═════ The input ═════
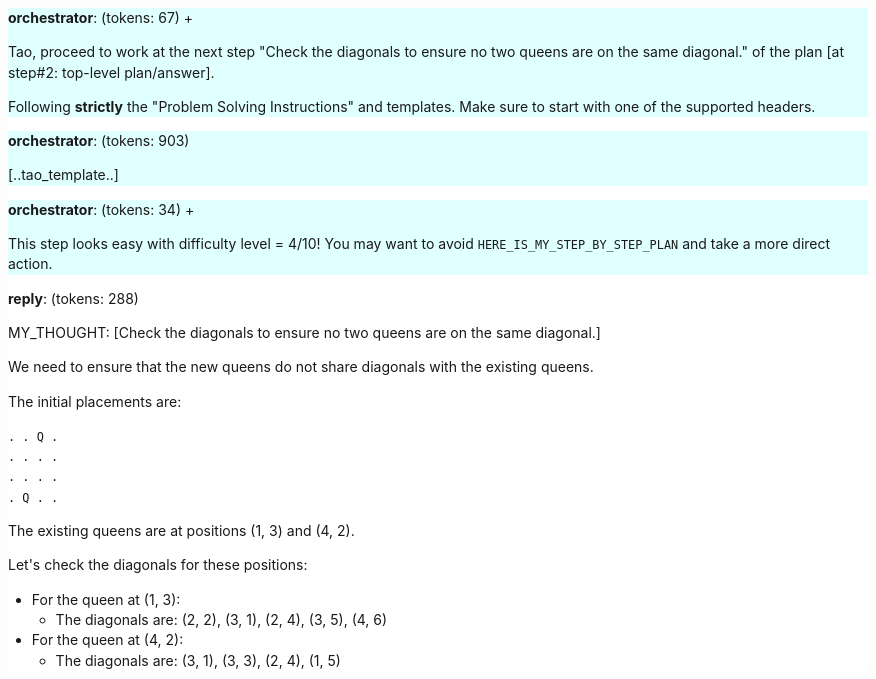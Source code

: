 <div class="section_header collapsible" style="background-color:lightcyan">
<div class="header"><b>orchestrator</b>: (tokens: 67) +</div>
<div class="content">

Tao, proceed to work at the next step "Check the diagonals to ensure no two queens are on the same diagonal." of the plan [at step#2: top-level plan/answer].

Following **strictly** the "Problem Solving Instructions" and templates.
Make sure to start with one of the supported headers.


</div></div>

<div class="section_header " style="background-color:lightcyan">
<div class="header"><b>orchestrator</b>: (tokens: 903) </div>
<div class="content">

[..tao_template..]


</div></div>

<div class="section_header collapsible" style="background-color:lightcyan">
<div class="header"><b>orchestrator</b>: (tokens: 34) +</div>
<div class="content">

This step looks easy with difficulty level = 4/10! You may want to avoid `HERE_IS_MY_STEP_BY_STEP_PLAN` and take a more direct action.


</div></div>


<span></span>


<div class="section_header " style="background-color:white">
<div class="header"><b>reply</b>: (tokens: 288) </div>
<div class="content">

MY_THOUGHT:
[Check the diagonals to ensure no two queens are on the same diagonal.]

We need to ensure that the new queens do not share diagonals with the existing queens.

The initial placements are:
```
. . Q .
. . . .
. . . .
. Q . .
```

The existing queens are at positions (1, 3) and (4, 2).

Let's check the diagonals for these positions:
- For the queen at (1, 3):
  - The diagonals are: (2, 2), (3, 1), (2, 4), (3, 5), (4, 6)
- For the queen at (4, 2):
  - The diagonals are: (3, 1), (3, 3), (2, 4), (1, 5)
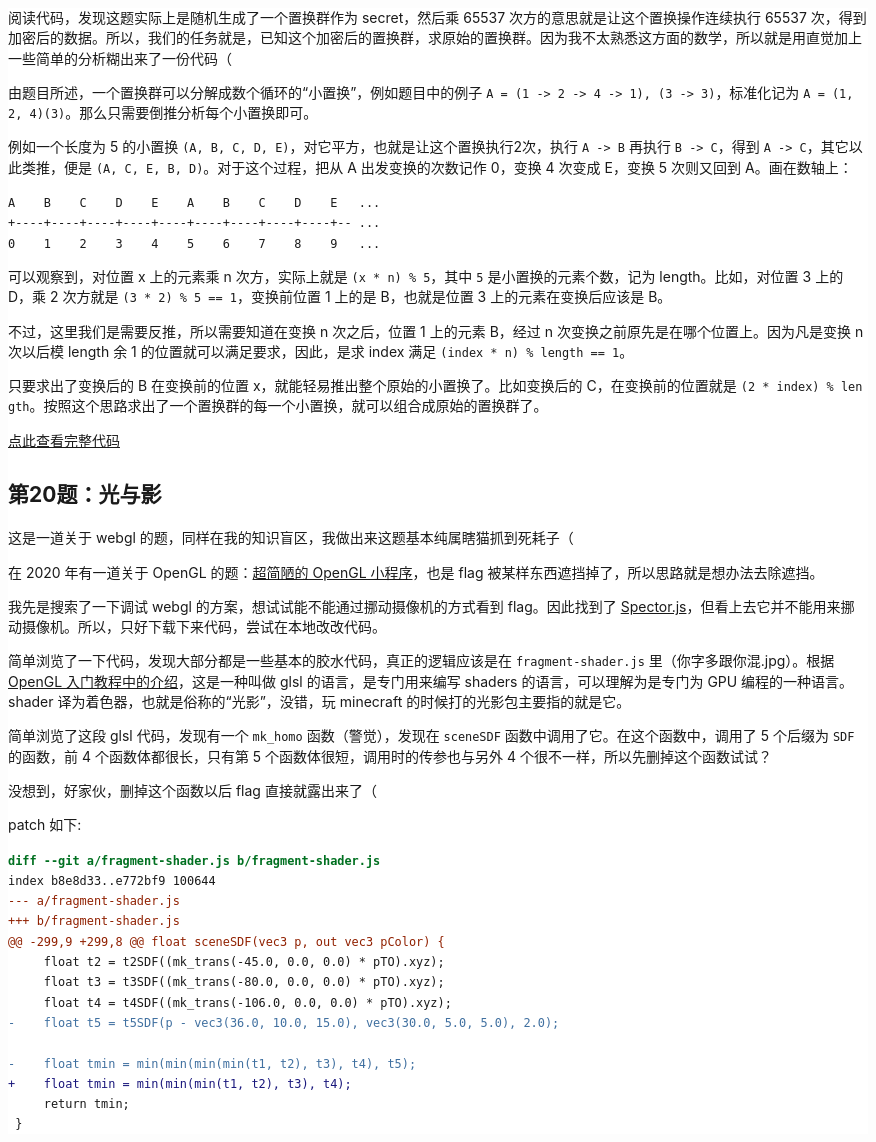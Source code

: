 阅读代码，发现这题实际上是随机生成了一个置换群作为 secret，然后乘 65537 次方的意思就是让这个置换操作连续执行 65537 次，得到加密后的数据。所以，我们的任务就是，已知这个加密后的置换群，求原始的置换群。因为我不太熟悉这方面的数学，所以就是用直觉加上一些简单的分析糊出来了一份代码（

由题目所述，一个置换群可以分解成数个循环的“小置换”，例如题目中的例子 `A = (1 -> 2 -> 4 -> 1), (3 -> 3)`，标准化记为 `A = (1, 2, 4)(3)`。那么只需要倒推分析每个小置换即可。

例如一个长度为 5 的小置换 `(A, B, C, D, E)`，对它平方，也就是让这个置换执行2次，执行 `A -> B` 再执行 `B -> C`，得到 `A -> C`，其它以此类推，便是 `(A, C, E, B, D)`。对于这个过程，把从 A 出发变换的次数记作 0，变换 4 次变成 E，变换 5 次则又回到 A。画在数轴上：

```
A    B    C    D    E    A    B    C    D    E   ...
+----+----+----+----+----+----+----+----+----+-- ...
0    1    2    3    4    5    6    7    8    9   ...
```

可以观察到，对位置 x 上的元素乘 n 次方，实际上就是 `(x * n) % 5`，其中 `5` 是小置换的元素个数，记为 length。比如，对位置 3 上的 D，乘 2 次方就是 `(3 * 2) % 5 == 1`，变换前位置 1 上的是 B，也就是位置 3 上的元素在变换后应该是 B。

不过，这里我们是需要反推，所以需要知道在变换 n 次之后，位置 1 上的元素 B，经过 n 次变换之前原先是在哪个位置上。因为凡是变换 n 次以后模 length 余 1 的位置就可以满足要求，因此，是求 index 满足 `(index * n) % length == 1`。

只要求出了变换后的 B 在变换前的位置 x，就能轻易推出整个原始的小置换了。比如变换后的 C，在变换前的位置就是 `(2 * index) % length`。按照这个思路求出了一个置换群的每一个小置换，就可以组合成原始的置换群了。

[点此查看完整代码](./src/q19_置换魔群/q1.py)

## 第20题：光与影

这是一道关于 webgl 的题，同样在我的知识盲区，我做出来这题基本纯属瞎猫抓到死耗子（

在 2020 年有一道关于 OpenGL 的题：[超简陋的 OpenGL 小程序](https://github.com/USTC-Hackergame/hackergame2020-writeups/tree/master/official/%E8%B6%85%E7%AE%80%E9%99%8B%E7%9A%84%20OpenGL%20%E5%B0%8F%E7%A8%8B%E5%BA%8F)，也是 flag 被某样东西遮挡掉了，所以思路就是想办法去除遮挡。

我先是搜索了一下调试 webgl 的方案，想试试能不能通过挪动摄像机的方式看到 flag。因此找到了 [Spector.js](https://spector.babylonjs.com/)，但看上去它并不能用来挪动摄像机。所以，只好下载下来代码，尝试在本地改改代码。

简单浏览了一下代码，发现大部分都是一些基本的胶水代码，真正的逻辑应该是在 `fragment-shader.js` 里（你字多跟你混.jpg）。根据 [OpenGL 入门教程中的介绍](https://learnopengl-cn.github.io/01%20Getting%20started/05%20Shaders/)，这是一种叫做 glsl 的语言，是专门用来编写 shaders 的语言，可以理解为是专门为 GPU 编程的一种语言。shader 译为着色器，也就是俗称的“光影”，没错，玩 minecraft 的时候打的光影包主要指的就是它。

简单浏览了这段 glsl 代码，发现有一个 `mk_homo` 函数（警觉），发现在 `sceneSDF` 函数中调用了它。在这个函数中，调用了 5 个后缀为 `SDF` 的函数，前 4 个函数体都很长，只有第 5 个函数体很短，调用时的传参也与另外 4 个很不一样，所以先删掉这个函数试试？

没想到，好家伙，删掉这个函数以后 flag 直接就露出来了（

patch 如下:

``` diff
diff --git a/fragment-shader.js b/fragment-shader.js
index b8e8d33..e772bf9 100644
--- a/fragment-shader.js
+++ b/fragment-shader.js
@@ -299,9 +299,8 @@ float sceneSDF(vec3 p, out vec3 pColor) {
     float t2 = t2SDF((mk_trans(-45.0, 0.0, 0.0) * pTO).xyz);
     float t3 = t3SDF((mk_trans(-80.0, 0.0, 0.0) * pTO).xyz);
     float t4 = t4SDF((mk_trans(-106.0, 0.0, 0.0) * pTO).xyz);
-    float t5 = t5SDF(p - vec3(36.0, 10.0, 15.0), vec3(30.0, 5.0, 5.0), 2.0);

-    float tmin = min(min(min(min(t1, t2), t3), t4), t5);
+    float tmin = min(min(min(t1, t2), t3), t4);
     return tmin;
 }
```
═════
| Required work |
Everything in the material except the pictures should be output verbatim.

| Result of this exercise |
Source code

: <div class="section_header collapsible" style="background-color:lightcyan">
<div class="header"><b>orchestrator</b>: (tokens: 67) +</div>
<div class="content">

Tao, proceed to work at the next step "Check the diagonals to ensure no two queens are on the same diagonal." of the plan [at step#2: top-level plan/answer].

Following **strictly** the "Problem Solving Instructions" and templates.
Make sure to start with one of the supported headers.


</div></div>

<div class="section_header " style="background-color:lightcyan">
<div class="header"><b>orchestrator</b>: (tokens: 903) </div>
<div class="content">

[..tao_template..]


</div></div>

<div class="section_header collapsible" style="background-color:lightcyan">
<div class="header"><b>orchestrator</b>: (tokens: 34) +</div>
<div class="content">

This step looks easy with difficulty level = 4/10! You may want to avoid `HERE_IS_MY_STEP_BY_STEP_PLAN` and take a more direct action.


</div></div>


<span></span>


<div class="section_header " style="background-color:white">
<div class="header"><b>reply</b>: (tokens: 288) </div>
<div class="content">

MY_THOUGHT:
[Check the diagonals to ensure no two queens are on the same diagonal.]

We need to ensure that the new queens do not share diagonals with the existing queens.

The initial placements are:
```
. . Q .
. . . .
. . . .
. Q . .
```

The existing queens are at positions (1, 3) and (4, 2).

Let's check the diagonals for these positions:
- For the queen at (1, 3):
  - The diagonals are: (2, 2), (3, 1), (2, 4), (3, 5), (4, 6)
- For the queen at (4, 2):
  - The diagonals are: (3, 1), (3, 3), (2, 4), (1, 5)
Source code

: 阅读代码，发现这题实际上是随机生成了一个置换群作为 secret，然后乘 65537 次方的意思就是让这个置换操作连续执行 65537 次，得到加密后的数据。所以，我们的任务就是，已知这个加密后的置换群，求原始的置换群。因为我不太熟悉这方面的数学，所以就是用直觉加上一些简单的分析糊出来了一份代码（

由题目所述，一个置换群可以分解成数个循环的“小置换”，例如题目中的例子 `A = (1 -> 2 -> 4 -> 1), (3 -> 3)`，标准化记为 `A = (1, 2, 4)(3)`。那么只需要倒推分析每个小置换即可。

例如一个长度为 5 的小置换 `(A, B, C, D, E)`，对它平方，也就是让这个置换执行2次，执行 `A -> B` 再执行 `B -> C`，得到 `A -> C`，其它以此类推，便是 `(A, C, E, B, D)`。对于这个过程，把从 A 出发变换的次数记作 0，变换 4 次变成 E，变换 5 次则又回到 A。画在数轴上：

```
A    B    C    D    E    A    B    C    D    E   ...
+----+----+----+----+----+----+----+----+----+-- ...
0    1    2    3    4    5    6    7    8    9   ...
```

可以观察到，对位置 x 上的元素乘 n 次方，实际上就是 `(x * n) % 5`，其中 `5` 是小置换的元素个数，记为 length。比如，对位置 3 上的 D，乘 2 次方就是 `(3 * 2) % 5 == 1`，变换前位置 1 上的是 B，也就是位置 3 上的元素在变换后应该是 B。

不过，这里我们是需要反推，所以需要知道在变换 n 次之后，位置 1 上的元素 B，经过 n 次变换之前原先是在哪个位置上。因为凡是变换 n 次以后模 length 余 1 的位置就可以满足要求，因此，是求 index 满足 `(index * n) % length == 1`。

只要求出了变换后的 B 在变换前的位置 x，就能轻易推出整个原始的小置换了。比如变换后的 C，在变换前的位置就是 `(2 * index) % length`。按照这个思路求出了一个置换群的每一个小置换，就可以组合成原始的置换群了。

[点此查看完整代码](./src/q19_置换魔群/q1.py)

## 第20题：光与影

这是一道关于 webgl 的题，同样在我的知识盲区，我做出来这题基本纯属瞎猫抓到死耗子（

在 2020 年有一道关于 OpenGL 的题：[超简陋的 OpenGL 小程序](https://github.com/USTC-Hackergame/hackergame2020-writeups/tree/master/official/%E8%B6%85%E7%AE%80%E9%99%8B%E7%9A%84%20OpenGL%20%E5%B0%8F%E7%A8%8B%E5%BA%8F)，也是 flag 被某样东西遮挡掉了，所以思路就是想办法去除遮挡。

我先是搜索了一下调试 webgl 的方案，想试试能不能通过挪动摄像机的方式看到 flag。因此找到了 [Spector.js](https://spector.babylonjs.com/)，但看上去它并不能用来挪动摄像机。所以，只好下载下来代码，尝试在本地改改代码。

简单浏览了一下代码，发现大部分都是一些基本的胶水代码，真正的逻辑应该是在 `fragment-shader.js` 里（你字多跟你混.jpg）。根据 [OpenGL 入门教程中的介绍](https://learnopengl-cn.github.io/01%20Getting%20started/05%20Shaders/)，这是一种叫做 glsl 的语言，是专门用来编写 shaders 的语言，可以理解为是专门为 GPU 编程的一种语言。shader 译为着色器，也就是俗称的“光影”，没错，玩 minecraft 的时候打的光影包主要指的就是它。

简单浏览了这段 glsl 代码，发现有一个 `mk_homo` 函数（警觉），发现在 `sceneSDF` 函数中调用了它。在这个函数中，调用了 5 个后缀为 `SDF` 的函数，前 4 个函数体都很长，只有第 5 个函数体很短，调用时的传参也与另外 4 个很不一样，所以先删掉这个函数试试？

没想到，好家伙，删掉这个函数以后 flag 直接就露出来了（

patch 如下:

``` diff
diff --git a/fragment-shader.js b/fragment-shader.js
index b8e8d33..e772bf9 100644
--- a/fragment-shader.js
+++ b/fragment-shader.js
@@ -299,9 +299,8 @@ float sceneSDF(vec3 p, out vec3 pColor) {
     float t2 = t2SDF((mk_trans(-45.0, 0.0, 0.0) * pTO).xyz);
     float t3 = t3SDF((mk_trans(-80.0, 0.0, 0.0) * pTO).xyz);
     float t4 = t4SDF((mk_trans(-106.0, 0.0, 0.0) * pTO).xyz);
-    float t5 = t5SDF(p - vec3(36.0, 10.0, 15.0), vec3(30.0, 5.0, 5.0), 2.0);

-    float tmin = min(min(min(min(t1, t2), t3), t4), t5);
+    float tmin = min(min(min(t1, t2), t3), t4);
     return tmin;
 }
```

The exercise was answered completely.